___ Dataset entries

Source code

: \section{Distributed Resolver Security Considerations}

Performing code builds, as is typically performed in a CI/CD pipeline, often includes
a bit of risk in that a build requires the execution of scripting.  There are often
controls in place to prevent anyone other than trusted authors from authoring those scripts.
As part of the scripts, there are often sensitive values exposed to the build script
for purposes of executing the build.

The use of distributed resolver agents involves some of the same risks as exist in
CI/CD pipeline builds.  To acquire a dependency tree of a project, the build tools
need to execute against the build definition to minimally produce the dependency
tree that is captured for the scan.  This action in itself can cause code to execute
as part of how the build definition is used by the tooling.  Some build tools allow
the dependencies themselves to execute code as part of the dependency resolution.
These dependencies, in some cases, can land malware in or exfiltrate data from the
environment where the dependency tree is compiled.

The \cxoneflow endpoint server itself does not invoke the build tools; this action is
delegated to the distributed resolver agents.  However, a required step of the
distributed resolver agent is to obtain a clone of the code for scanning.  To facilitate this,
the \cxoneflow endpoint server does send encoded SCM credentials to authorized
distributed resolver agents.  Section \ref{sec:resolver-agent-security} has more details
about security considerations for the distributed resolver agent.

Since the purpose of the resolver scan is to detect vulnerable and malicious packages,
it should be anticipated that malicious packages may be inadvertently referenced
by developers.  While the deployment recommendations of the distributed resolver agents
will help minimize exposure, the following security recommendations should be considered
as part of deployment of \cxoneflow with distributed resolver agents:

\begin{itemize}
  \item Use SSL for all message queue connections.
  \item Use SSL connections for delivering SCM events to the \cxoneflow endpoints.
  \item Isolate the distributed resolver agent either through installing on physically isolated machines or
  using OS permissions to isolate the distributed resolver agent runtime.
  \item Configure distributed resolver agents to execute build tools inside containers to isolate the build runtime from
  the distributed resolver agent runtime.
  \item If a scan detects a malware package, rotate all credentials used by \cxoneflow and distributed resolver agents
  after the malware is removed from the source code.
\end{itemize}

______

- Required work
Wherever the string "runtime" shows up in a line above, tally that line, and answer with the final number alone.

- Your solution
3